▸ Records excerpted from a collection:
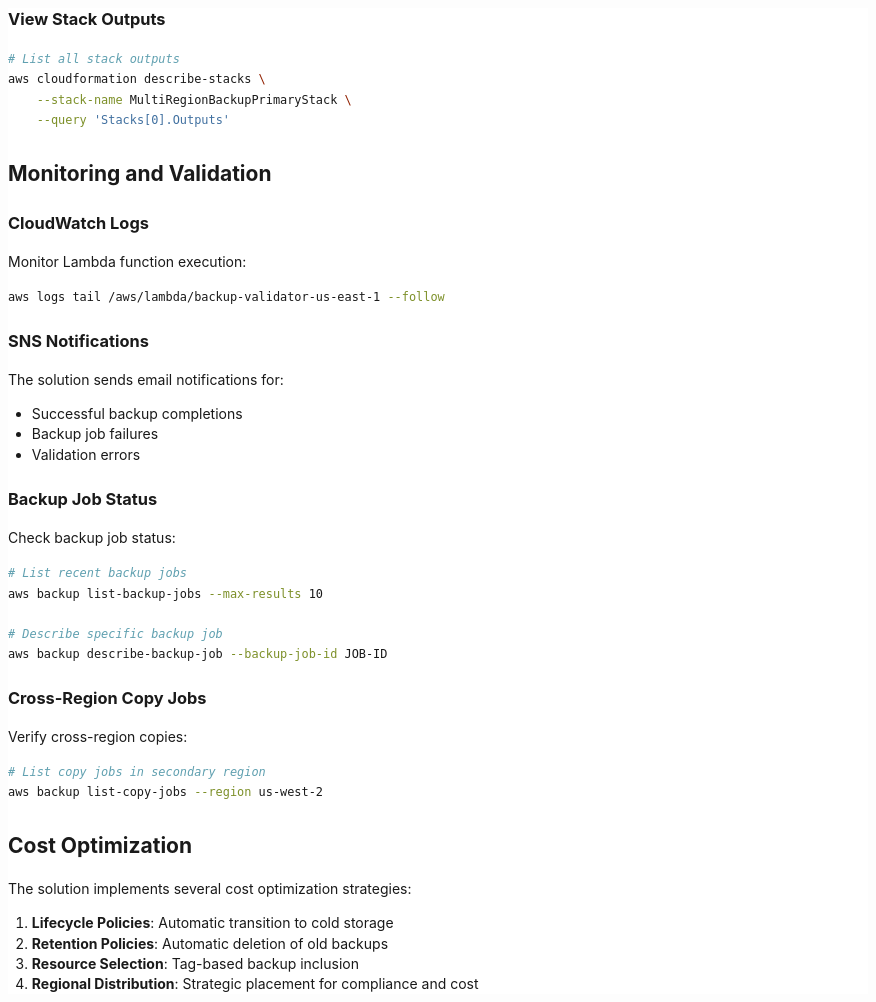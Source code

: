### View Stack Outputs

```bash
# List all stack outputs
aws cloudformation describe-stacks \
    --stack-name MultiRegionBackupPrimaryStack \
    --query 'Stacks[0].Outputs'
```

## Monitoring and Validation

### CloudWatch Logs

Monitor Lambda function execution:

```bash
aws logs tail /aws/lambda/backup-validator-us-east-1 --follow
```

### SNS Notifications

The solution sends email notifications for:
- Successful backup completions
- Backup job failures
- Validation errors

### Backup Job Status

Check backup job status:

```bash
# List recent backup jobs
aws backup list-backup-jobs --max-results 10

# Describe specific backup job
aws backup describe-backup-job --backup-job-id JOB-ID
```

### Cross-Region Copy Jobs

Verify cross-region copies:

```bash
# List copy jobs in secondary region
aws backup list-copy-jobs --region us-west-2
```

## Cost Optimization

The solution implements several cost optimization strategies:

1. **Lifecycle Policies**: Automatic transition to cold storage
2. **Retention Policies**: Automatic deletion of old backups
3. **Resource Selection**: Tag-based backup inclusion
4. **Regional Distribution**: Strategic placement for compliance and cost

▸ EXERCISE DIRECTIONS: Read through the data above. Report each line that has the word "Policies".

▸ YOUR SOLUTION:
1. **Lifecycle Policies**: Automatic transition to cold storage
2. **Retention Policies**: Automatic deletion of old backups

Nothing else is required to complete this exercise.